Così la flautista di Padenghe, Chiara Picchi, primo flauto dell’Orchestra "Cherubini" diretta da Riccardo Muti, racconta il finale di «Purgatorio», brano del maggiore compositore vivente armeno, l’82enne Tigran Mansurian, eseguito il 4 luglio scorso nel «Paese delle pietre urlanti», per «Le vie dell’amicizia», progetto che dal 1997 visita luoghi-simbolo della storia antica e contemporanea, in un programma di collaborazione, dialogo e solidarietà fra i popoli attraverso la musica.

Il concerto, seconda anta del trittico ispirato alla «Commedia», è stato preceduto a fine giugno, a Ravenna, dai «Sei Studi sull’Inferno» del violoncellista Giovanni Sollima; il 12 settembre sarà la volta della luminosità ineffabile del «Paradiso», fra gli ori della Basilica di Sant’Apollinare in Classe, con una creazione originale del maestro ucraino Valentin Silvestrov. In quell’occasione, alla "Cherubini" si unirà il Coro del Maggio Fiorentino, a conclusione delle celebrazioni dantesche; dopo Ravenna, repliche a Firenze (il 13, data della morte di Dante) e il 15 a Verona, unendo idealmente sotto il segno della musica le tre città del poeta.

«Giovedì 29 luglio, sarò al Quirinale, per il "G20" dedicato alla cultura - aggiunge Picchi - con la Sinfonia n. 9 "Dal Nuovo Mondo" di Dvorák, trasmessa in diretta su Rai 1. Abbiamo già suonato alla Fenice di Venezia, alla Reggia di Caserta, a Taormina, a Bari, in tante altre città; in agosto ci aspetta il Ravello Festival».

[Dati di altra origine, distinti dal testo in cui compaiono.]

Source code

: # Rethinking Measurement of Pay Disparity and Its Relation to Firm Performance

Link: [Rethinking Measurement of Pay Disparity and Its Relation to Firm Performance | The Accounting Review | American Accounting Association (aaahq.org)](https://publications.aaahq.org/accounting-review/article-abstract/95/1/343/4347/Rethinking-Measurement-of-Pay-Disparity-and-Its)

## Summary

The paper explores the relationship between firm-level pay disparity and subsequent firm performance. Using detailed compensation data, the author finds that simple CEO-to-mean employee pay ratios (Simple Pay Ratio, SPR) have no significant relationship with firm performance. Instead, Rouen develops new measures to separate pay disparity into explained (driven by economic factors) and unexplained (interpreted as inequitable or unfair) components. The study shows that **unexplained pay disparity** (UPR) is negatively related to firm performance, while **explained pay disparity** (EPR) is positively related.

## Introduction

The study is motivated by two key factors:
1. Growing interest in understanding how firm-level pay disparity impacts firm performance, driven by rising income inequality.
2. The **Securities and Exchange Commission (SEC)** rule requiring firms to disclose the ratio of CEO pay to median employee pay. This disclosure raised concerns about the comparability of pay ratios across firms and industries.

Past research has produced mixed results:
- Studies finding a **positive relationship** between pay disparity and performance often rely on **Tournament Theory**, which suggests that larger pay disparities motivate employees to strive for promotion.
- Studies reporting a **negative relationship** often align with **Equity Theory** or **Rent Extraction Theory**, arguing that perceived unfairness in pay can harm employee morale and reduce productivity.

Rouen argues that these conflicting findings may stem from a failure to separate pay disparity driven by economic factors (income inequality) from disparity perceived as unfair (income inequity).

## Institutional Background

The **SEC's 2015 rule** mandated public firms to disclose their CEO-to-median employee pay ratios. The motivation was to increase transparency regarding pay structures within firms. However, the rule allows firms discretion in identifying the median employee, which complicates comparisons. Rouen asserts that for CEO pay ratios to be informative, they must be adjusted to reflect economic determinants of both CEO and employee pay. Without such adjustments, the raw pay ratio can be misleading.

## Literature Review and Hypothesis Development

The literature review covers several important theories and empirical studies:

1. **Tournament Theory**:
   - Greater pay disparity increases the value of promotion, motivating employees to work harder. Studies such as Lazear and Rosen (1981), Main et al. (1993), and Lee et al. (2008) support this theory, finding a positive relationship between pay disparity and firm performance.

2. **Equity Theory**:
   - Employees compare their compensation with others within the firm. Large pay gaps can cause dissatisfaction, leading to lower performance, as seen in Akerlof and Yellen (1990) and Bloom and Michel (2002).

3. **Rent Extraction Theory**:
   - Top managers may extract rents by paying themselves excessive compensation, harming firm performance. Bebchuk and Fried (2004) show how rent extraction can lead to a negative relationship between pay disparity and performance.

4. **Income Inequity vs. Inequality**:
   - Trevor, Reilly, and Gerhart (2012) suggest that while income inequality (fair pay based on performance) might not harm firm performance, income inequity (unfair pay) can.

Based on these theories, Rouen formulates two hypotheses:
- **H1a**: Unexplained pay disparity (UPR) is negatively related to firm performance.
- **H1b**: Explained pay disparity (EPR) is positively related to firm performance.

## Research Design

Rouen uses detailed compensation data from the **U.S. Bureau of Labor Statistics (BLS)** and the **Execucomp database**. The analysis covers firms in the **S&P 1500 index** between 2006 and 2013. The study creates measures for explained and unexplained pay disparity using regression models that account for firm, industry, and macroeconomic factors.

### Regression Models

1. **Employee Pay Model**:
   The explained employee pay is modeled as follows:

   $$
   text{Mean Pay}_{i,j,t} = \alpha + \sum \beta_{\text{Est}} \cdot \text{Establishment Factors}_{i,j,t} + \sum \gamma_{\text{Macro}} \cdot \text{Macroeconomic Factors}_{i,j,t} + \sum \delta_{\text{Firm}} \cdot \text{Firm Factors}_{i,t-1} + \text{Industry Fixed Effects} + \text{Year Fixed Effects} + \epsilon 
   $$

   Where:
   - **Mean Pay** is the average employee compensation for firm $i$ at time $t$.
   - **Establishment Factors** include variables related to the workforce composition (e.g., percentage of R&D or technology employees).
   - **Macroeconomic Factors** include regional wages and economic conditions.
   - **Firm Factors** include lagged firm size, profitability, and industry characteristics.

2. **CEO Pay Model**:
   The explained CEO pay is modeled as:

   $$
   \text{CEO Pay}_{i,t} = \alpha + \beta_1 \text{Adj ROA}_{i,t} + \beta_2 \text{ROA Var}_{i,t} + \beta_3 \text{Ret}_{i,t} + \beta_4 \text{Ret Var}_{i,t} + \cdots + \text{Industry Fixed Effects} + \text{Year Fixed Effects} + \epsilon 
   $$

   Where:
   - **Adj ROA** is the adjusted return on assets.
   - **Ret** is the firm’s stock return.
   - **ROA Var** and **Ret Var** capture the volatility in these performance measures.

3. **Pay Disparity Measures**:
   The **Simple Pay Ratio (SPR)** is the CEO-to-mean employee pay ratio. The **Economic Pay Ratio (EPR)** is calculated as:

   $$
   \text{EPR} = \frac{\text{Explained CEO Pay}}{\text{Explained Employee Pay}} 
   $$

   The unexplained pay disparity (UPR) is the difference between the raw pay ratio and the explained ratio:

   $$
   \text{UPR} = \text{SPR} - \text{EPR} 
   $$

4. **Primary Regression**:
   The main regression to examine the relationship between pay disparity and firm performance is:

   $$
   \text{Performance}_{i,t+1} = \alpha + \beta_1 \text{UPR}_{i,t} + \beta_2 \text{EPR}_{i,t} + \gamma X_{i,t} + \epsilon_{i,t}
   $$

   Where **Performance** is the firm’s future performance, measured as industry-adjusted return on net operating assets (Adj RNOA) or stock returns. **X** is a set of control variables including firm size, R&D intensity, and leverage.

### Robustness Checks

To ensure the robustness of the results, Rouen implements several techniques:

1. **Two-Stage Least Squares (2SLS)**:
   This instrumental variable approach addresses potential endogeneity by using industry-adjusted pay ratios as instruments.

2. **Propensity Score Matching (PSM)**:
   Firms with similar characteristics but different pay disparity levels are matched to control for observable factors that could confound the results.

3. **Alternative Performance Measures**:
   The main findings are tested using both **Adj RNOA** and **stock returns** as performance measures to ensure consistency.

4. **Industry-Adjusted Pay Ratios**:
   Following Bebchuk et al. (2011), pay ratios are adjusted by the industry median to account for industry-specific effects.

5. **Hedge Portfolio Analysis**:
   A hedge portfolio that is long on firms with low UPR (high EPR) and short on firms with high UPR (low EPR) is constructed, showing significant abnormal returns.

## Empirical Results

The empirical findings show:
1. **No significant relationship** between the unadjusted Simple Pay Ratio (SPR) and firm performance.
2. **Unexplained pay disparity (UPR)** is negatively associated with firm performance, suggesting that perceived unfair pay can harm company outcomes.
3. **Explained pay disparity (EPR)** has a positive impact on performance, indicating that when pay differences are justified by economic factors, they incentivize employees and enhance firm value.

Cosa ci racconta del «Purgatorio» di Mansurian? È una pagina molto evocativa, piena di suoni lunghi, armonici, singolari effetti timbrici, spruzzi di percussioni, con una scrittura vocale (coro e baritono) cristallina e cameristica. Al termine della serata Mansurian ha detto che «Dante è il padre non solo di voi italiani, ma di noi tutti» e Muti ha citato «Cantare amantis est», «chi canta (chi fa musica) ama». Con questo tipo di gemellaggi realizziamo un rapporto di comunione molto intenso. Davvero la musica può unire uomini, lingue e culture. Dalla cima dell’Ararat, in cui la tradizione riconosce l’approdo dell’Arca di Noè, la vita riprese a scorrere dopo il Diluvio. Mi piace pensare che al cospetto di quella vetta sacra e millenaria noi musicisti rinnoviamo il messaggio di fratellanza e di speranza nel futuro».

Chi desidera ricordare, fra le Sue ultime collaborazioni? Mi piace segnalare Leonidas Kavakos, violinista e direttore greco. Ha idee originali, illuminanti, un istinto prepotente. Trasmette il suo trasporto con un’empatia immediata. Vuole che l’orchestra canti in ogni momento. Nella poesia tutto è possibile, se sei abbastanza uomo, diceva uno scrittore americano. Vale anche per la musica: tutto è possibile, per chi è abbastanza coraggioso.